「舞姫」冒頭の一文が指し示しているのは、さしあたり船の燃料の積み込みが終わったということであり、それは「出航が近い」という事態を示している。
ということは?
一方、第1章で最終的に読者が把握しなければならない情報は何か、と考える。思考は方向を定めずに展開するばかりではなく、到達点を仮設してその間を架橋するように展開する。
1章で読者が把握しなければならない最も重要な内容はなにか?
だが「最も重要」という指定はあまりに曖昧だ。
さしあたって、語り手がドイツ帰りの船の中にいることと、強い悔恨に悩まされていることは確かに「重要」だ。
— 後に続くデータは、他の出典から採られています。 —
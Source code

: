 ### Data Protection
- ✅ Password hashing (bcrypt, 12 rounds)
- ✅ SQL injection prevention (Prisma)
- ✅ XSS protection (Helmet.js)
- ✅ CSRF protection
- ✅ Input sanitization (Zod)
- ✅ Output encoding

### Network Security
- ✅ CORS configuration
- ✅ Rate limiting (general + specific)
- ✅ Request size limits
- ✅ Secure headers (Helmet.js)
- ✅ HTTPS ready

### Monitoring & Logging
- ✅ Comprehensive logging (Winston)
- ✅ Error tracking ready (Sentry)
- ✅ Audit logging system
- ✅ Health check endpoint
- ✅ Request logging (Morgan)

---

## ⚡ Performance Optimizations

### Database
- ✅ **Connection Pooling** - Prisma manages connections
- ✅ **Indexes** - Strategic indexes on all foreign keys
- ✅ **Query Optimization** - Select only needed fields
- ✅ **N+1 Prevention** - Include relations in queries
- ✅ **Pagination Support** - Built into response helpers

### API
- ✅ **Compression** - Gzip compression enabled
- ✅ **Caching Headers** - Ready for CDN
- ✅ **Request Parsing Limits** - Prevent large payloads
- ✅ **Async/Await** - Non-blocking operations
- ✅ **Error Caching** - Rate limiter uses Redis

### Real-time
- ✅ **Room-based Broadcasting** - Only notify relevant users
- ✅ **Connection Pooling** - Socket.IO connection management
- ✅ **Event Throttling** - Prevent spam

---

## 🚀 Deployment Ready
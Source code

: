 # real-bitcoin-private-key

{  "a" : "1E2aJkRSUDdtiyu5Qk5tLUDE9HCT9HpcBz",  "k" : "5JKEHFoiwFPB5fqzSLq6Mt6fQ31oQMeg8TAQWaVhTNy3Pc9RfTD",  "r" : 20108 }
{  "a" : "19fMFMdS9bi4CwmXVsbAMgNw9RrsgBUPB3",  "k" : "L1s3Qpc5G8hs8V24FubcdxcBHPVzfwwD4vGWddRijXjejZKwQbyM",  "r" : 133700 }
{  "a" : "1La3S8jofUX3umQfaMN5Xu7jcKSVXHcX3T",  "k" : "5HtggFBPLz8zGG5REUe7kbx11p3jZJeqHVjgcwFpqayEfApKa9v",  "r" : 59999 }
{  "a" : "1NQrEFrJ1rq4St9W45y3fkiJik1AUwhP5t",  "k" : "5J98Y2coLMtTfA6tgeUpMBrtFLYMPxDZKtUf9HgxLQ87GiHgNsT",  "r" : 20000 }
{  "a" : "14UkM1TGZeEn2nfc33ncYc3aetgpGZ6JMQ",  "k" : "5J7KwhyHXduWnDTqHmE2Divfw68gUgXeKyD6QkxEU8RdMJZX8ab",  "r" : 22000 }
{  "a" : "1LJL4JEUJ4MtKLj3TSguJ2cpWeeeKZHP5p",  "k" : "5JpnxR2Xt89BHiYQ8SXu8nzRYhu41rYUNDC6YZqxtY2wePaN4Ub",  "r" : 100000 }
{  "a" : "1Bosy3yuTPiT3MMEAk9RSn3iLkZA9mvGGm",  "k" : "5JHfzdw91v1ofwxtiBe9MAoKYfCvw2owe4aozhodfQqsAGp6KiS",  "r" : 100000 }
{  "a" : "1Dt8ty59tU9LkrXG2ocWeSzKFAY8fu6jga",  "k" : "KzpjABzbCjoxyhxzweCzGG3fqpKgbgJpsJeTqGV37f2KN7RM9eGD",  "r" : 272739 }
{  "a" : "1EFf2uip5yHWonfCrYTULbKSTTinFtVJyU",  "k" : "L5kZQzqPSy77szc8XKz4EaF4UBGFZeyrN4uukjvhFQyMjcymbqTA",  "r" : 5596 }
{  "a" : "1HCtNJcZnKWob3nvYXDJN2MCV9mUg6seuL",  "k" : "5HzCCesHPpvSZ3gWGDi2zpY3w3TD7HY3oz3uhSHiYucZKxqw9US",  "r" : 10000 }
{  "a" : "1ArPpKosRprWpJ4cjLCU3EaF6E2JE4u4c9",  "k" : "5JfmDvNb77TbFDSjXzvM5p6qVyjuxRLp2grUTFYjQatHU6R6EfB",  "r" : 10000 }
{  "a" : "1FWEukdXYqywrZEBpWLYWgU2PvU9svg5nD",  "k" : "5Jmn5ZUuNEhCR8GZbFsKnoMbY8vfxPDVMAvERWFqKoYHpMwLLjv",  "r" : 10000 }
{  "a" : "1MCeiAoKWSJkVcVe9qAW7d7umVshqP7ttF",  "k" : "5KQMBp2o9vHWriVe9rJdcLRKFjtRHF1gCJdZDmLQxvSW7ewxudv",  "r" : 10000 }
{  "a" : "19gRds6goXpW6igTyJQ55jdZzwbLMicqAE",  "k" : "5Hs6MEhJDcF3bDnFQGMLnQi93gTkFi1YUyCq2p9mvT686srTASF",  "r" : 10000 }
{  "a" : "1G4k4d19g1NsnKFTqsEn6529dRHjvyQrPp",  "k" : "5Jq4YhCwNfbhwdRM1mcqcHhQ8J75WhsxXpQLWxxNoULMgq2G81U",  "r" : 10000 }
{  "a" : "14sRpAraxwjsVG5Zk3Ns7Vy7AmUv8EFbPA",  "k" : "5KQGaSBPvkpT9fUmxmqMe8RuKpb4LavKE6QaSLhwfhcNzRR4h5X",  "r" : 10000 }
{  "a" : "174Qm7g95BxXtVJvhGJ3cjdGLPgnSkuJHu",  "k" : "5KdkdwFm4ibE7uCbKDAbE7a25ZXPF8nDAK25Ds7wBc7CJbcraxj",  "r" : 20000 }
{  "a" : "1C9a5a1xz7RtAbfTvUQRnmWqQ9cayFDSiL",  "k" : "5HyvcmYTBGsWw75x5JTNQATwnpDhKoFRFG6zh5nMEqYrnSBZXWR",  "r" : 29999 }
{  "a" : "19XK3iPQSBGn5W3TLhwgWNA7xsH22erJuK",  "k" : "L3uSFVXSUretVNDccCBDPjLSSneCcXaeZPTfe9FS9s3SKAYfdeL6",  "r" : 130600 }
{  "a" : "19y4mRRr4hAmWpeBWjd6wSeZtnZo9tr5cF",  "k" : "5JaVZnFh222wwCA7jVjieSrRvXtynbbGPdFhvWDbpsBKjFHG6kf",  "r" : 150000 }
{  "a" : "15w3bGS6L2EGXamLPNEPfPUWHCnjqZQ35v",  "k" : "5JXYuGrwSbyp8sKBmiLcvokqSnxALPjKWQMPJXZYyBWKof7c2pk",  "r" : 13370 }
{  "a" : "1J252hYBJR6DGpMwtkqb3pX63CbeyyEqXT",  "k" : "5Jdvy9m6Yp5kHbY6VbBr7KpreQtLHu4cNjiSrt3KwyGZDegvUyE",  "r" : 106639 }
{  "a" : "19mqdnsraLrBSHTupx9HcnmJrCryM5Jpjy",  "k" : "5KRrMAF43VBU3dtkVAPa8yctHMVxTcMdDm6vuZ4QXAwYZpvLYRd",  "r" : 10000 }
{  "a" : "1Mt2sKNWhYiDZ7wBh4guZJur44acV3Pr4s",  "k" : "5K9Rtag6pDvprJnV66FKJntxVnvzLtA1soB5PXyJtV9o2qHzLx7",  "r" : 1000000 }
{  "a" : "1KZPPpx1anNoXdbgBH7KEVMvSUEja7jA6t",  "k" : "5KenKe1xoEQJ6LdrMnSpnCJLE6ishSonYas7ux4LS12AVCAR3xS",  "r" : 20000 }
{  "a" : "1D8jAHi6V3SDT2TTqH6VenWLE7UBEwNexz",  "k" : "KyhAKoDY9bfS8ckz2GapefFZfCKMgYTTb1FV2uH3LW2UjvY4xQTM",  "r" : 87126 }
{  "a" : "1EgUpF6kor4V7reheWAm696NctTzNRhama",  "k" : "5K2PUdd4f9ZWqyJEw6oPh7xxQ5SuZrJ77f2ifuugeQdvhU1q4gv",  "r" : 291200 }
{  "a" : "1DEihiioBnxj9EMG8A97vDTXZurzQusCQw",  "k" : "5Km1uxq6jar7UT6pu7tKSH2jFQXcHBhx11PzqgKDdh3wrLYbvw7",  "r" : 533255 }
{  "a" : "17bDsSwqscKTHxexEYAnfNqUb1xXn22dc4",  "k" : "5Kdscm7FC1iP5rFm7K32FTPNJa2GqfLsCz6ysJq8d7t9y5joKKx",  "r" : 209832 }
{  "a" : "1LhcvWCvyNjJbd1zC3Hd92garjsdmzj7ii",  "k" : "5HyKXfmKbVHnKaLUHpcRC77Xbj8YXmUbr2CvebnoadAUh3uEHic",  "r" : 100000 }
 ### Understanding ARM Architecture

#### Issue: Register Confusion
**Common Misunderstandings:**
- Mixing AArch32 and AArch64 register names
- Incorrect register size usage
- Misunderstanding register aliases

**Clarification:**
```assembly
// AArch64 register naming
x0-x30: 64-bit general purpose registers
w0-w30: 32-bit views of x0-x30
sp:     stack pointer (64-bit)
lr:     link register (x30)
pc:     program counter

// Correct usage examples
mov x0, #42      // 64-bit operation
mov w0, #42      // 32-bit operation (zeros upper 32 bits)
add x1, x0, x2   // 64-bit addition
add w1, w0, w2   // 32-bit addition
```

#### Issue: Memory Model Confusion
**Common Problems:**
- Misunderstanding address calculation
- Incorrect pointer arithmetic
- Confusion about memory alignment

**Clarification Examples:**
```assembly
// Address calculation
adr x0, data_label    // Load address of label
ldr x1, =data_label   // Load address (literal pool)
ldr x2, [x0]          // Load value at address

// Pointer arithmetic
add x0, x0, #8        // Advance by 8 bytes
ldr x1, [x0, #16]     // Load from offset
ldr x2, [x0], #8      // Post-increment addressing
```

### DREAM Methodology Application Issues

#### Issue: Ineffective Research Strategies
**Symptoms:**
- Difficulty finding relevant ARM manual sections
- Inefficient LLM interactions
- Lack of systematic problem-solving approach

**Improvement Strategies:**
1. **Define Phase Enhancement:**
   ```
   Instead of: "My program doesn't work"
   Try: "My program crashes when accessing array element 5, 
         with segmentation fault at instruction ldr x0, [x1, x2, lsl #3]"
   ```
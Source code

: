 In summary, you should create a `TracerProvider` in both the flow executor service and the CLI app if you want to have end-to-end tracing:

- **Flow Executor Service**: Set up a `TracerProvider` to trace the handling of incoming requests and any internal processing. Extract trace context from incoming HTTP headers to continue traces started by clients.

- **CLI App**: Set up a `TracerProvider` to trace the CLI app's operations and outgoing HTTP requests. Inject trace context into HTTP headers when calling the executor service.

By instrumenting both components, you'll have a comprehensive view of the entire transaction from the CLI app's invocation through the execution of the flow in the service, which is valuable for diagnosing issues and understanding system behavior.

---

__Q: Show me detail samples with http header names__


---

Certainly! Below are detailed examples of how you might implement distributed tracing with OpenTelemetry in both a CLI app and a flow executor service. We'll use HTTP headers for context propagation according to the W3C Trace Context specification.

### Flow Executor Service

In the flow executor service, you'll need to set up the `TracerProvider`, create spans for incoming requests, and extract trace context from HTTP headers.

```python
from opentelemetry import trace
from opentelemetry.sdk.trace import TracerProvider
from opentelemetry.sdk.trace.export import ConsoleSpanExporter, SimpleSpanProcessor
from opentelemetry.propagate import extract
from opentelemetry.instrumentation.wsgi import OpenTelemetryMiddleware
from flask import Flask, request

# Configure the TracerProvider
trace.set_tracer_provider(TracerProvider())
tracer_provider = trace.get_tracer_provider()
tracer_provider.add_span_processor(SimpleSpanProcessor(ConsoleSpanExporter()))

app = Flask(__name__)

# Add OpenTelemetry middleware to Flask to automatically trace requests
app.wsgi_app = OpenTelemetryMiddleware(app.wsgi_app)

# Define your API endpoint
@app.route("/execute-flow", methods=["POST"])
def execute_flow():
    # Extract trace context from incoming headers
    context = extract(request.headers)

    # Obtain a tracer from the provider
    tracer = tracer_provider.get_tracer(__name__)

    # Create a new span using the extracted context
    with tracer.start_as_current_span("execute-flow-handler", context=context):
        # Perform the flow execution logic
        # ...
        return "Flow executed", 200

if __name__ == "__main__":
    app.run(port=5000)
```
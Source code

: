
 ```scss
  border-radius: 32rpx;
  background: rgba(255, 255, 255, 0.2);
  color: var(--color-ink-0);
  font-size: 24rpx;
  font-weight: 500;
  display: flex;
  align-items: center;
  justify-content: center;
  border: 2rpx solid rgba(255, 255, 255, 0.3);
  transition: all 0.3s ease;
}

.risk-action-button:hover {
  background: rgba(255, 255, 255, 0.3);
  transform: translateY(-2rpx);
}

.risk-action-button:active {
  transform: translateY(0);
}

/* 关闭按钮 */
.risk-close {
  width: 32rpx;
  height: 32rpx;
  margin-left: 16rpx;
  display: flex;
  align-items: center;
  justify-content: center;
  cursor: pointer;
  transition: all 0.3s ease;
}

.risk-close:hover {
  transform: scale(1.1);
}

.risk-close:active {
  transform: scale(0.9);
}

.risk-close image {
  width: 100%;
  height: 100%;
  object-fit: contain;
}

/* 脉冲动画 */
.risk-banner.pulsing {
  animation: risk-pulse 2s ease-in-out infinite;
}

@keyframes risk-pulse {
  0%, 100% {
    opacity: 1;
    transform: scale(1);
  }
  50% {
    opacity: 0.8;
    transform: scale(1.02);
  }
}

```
さらに今必要な「重要な内容」を確認するために、1章の段落構成に着目してみよう。
1章は形式段落で3段落構成であり、その1.2段落は同じ文で終わっている。「そうではない、これには別に理由がある」だ。そして3段落にはそれらと違って、本当の「理由」が書かれている。これら、3段階で語られるのは何の「理由」であり、それは何だと言っているのか?
日記が書けないでいる「理由」だ。それは心が動かなくなったから(第1段落)でもなく、自分の言うことが当てにならないから(第2段落)でもなく、悔恨が深いから、だ。
「日記が書けない」ことが1章で読み取るべき最も重要な内容だとして、これを当然その前後に前提と決着を求める。「書く」を活用させてごらん、という言い方でピンときた人が各クラスにいた。
「書けない」ことが問題になるからにはまず「書きたい」があるはずであり、第1章の終わりは「文に綴りてみん。」だ。つまり「書こう」で終わる。
「書きたい」理由は何か?
これは「書けない」理由と表裏一体だ。
つまり語り手はある「恨み(悔恨)」を消そうとして文章を書こうとしており、かつその「恨み」の深さに筆が進まないのだ。
そして1章の終わりでとうとう書き出すことを宣言する。
このことと冒頭の一文の間は、どのように架橋されるか?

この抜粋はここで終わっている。